Top of Information

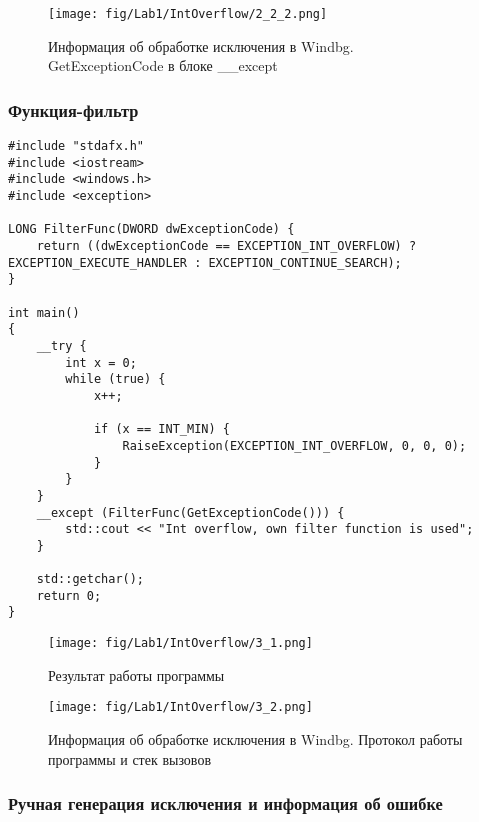 \begin{figure}[H]
    \begin{center}
        \texttt{[image: fig/Lab1/IntOverflow/2\_2\_2.png]}
        \caption{Информация об обработке исключения в Windbg. GetExceptionCode в блоке \_\_except}
        \label{pic:2_2_2}
    \end{center}
\end{figure}

\subsubsection{Функция-фильтр}
\begin{lstlisting}[caption=Реализия функции-фильтра]
#include "stdafx.h"
#include <iostream>
#include <windows.h>
#include <exception>

LONG FilterFunc(DWORD dwExceptionCode) {
    return ((dwExceptionCode == EXCEPTION_INT_OVERFLOW) ? EXCEPTION_EXECUTE_HANDLER : EXCEPTION_CONTINUE_SEARCH);
}

int main()
{
    __try {
        int x = 0;
        while (true) {
            x++;

            if (x == INT_MIN) {
                RaiseException(EXCEPTION_INT_OVERFLOW, 0, 0, 0);
            }
        }
    }
    __except (FilterFunc(GetExceptionCode())) {
        std::cout << "Int overflow, own filter function is used";
    }

    std::getchar();
    return 0;
}
\end{lstlisting}

\begin{figure}[H]
    \begin{center}
        \texttt{[image: fig/Lab1/IntOverflow/3\_1.png]}
        \caption{Результат работы программы}
        \label{pic:3_1}
    \end{center}
\end{figure}

\begin{figure}[H]
    \begin{center}
        \texttt{[image: fig/Lab1/IntOverflow/3\_2.png]}
        \caption{Информация об обработке исключения в Windbg. Протокол работы программы и стек вызовов}
        \label{pic:3_2_2}
    \end{center}
\end{figure}

\subsubsection{Ручная генерация исключения и информация об ошибке}

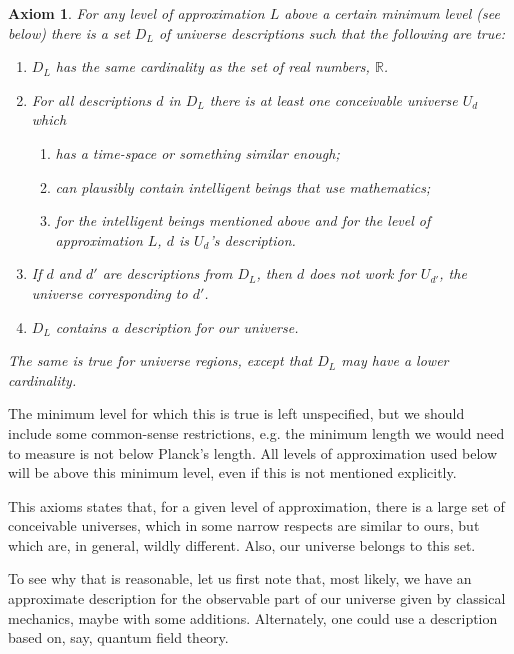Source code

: \documentclass[a4paper
,draft
]{article}
\def\reale{\mathbb{R}}
\def\descriptions{D_L}
\newtheorem{axiom}{Axiom}
\begin{document}
\begin{axiom}\label{uncountable}
  For any level of approximation $L$ above a certain minimum level (see below)
  there is a set $\descriptions$
  of universe descriptions such that the following are true:
  \begin{enumerate}
    \item $\descriptions$ has the same cardinality as
          the set of real numbers, $\reale$.
    \item For all descriptions $d$ in $\descriptions$
          there is at least one conceivable
          universe $U_d$ which
      \begin{enumerate}
        \item has a time-space or something similar enough;
        \item can plausibly contain intelligent beings that use mathematics;
        \item for the intelligent beings mentioned above and
              for the level of approximation $L$,
              $d$ is $U_d$'s description.
      \end{enumerate}
    \item If $d$ and $d'$ are descriptions from $\descriptions$,
          then $d$ does not work
          for $U_{d'}$, the universe corresponding to $d'$.
    \item $\descriptions$ contains a description for our universe.
  \end{enumerate}
  The same is true for universe regions, except that
  $\descriptions$ may have a lower
  cardinality.
\end{axiom}

The minimum level for which this is true is left unspecified, but we should
include some common-sense restrictions, e.g. the minimum length we would
need to measure is not below Planck's length.
All levels of approximation used below will be above this
minimum level, even if this is not mentioned explicitly.

This axioms states that, for a given level of approximation,
there is a large set of conceivable universes, which in some narrow respects
are similar to ours, but which are, in general, wildly different.
Also, our universe belongs to this set.

To see why that is reasonable, let us first note that,
most likely, we have an approximate description for the observable part
of our universe
given by classical mechanics, maybe with some additions.
Alternately, one could use a description based on, say, quantum field theory.
\end{document}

Bottom of Information

Nothing but a number should be given: how many lines in the records hold the word "that".

5